*Assignment*:
The line with "- [ ] 实现拓扑排序的Kahn算法、DFS算法" marks where to begin. Please copy it and each line after it to the end of the records below, exactly.

BEGIN Working data

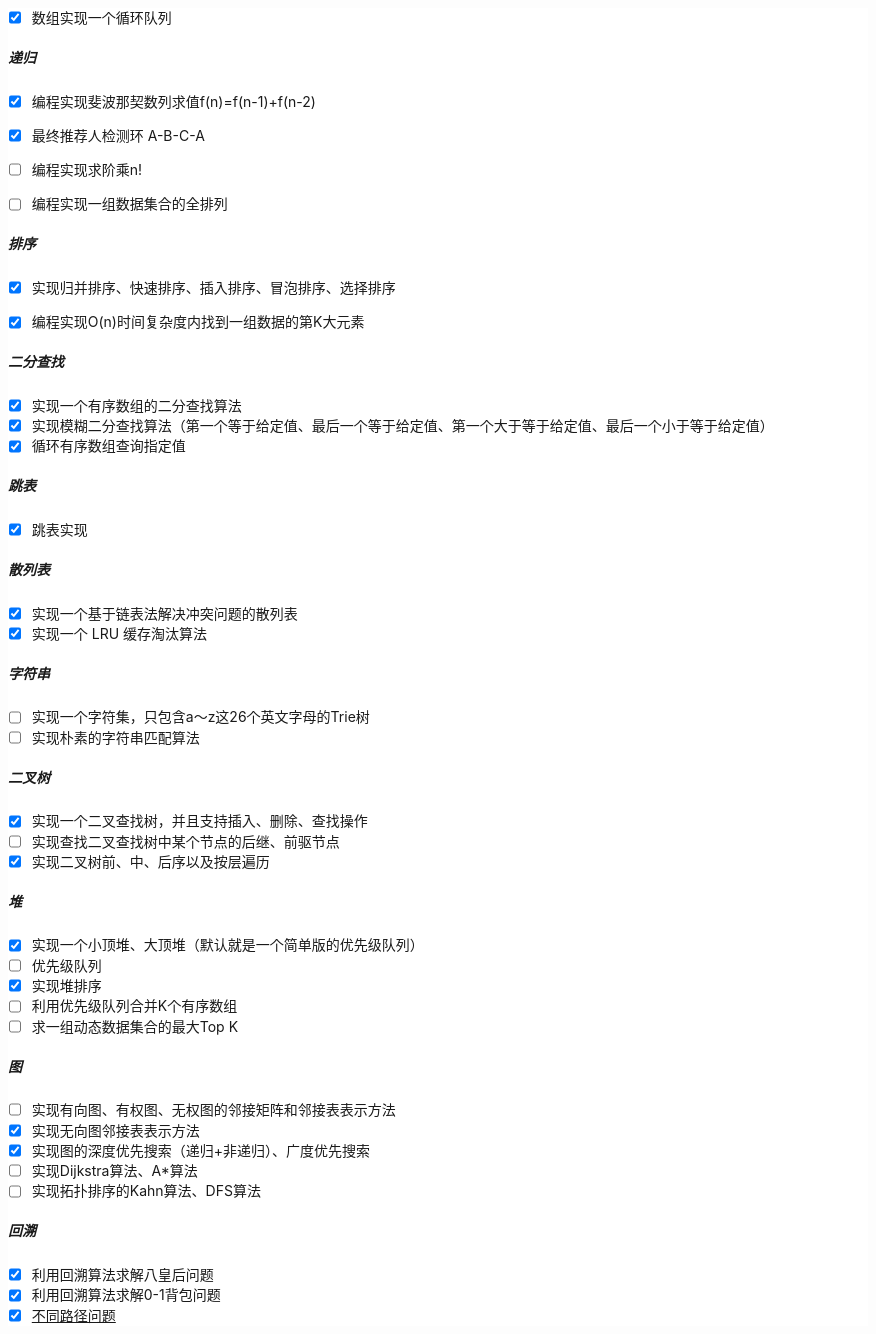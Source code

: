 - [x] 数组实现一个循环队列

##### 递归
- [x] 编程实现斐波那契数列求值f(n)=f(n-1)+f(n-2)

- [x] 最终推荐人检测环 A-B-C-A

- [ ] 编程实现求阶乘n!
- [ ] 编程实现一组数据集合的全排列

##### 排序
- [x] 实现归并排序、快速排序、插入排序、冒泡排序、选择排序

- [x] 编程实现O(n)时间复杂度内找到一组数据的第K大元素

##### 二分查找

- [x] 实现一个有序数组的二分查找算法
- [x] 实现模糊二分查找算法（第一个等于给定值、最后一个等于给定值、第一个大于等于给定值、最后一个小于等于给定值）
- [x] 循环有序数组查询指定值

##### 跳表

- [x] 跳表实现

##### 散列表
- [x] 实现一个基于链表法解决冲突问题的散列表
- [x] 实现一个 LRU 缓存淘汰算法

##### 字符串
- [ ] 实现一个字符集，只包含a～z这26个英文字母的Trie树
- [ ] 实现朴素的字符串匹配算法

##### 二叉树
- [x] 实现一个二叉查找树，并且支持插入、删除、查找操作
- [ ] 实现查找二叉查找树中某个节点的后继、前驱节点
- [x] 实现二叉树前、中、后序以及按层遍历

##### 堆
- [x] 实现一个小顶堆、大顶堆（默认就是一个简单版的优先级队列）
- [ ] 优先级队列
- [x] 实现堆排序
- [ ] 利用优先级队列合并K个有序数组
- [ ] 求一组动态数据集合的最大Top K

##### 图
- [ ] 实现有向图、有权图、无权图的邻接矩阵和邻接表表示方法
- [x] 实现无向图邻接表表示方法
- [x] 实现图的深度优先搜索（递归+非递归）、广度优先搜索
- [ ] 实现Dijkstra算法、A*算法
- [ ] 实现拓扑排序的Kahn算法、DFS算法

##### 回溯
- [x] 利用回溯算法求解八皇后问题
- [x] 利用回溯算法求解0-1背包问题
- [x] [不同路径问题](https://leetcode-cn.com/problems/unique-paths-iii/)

END Working data

*Answer to the exercise*:
- [ ] 实现拓扑排序的Kahn算法、DFS算法

##### 回溯
- [x] 利用回溯算法求解八皇后问题
- [x] 利用回溯算法求解0-1背包问题
- [x] [不同路径问题](https://leetcode-cn.com/problems/unique-paths-iii/)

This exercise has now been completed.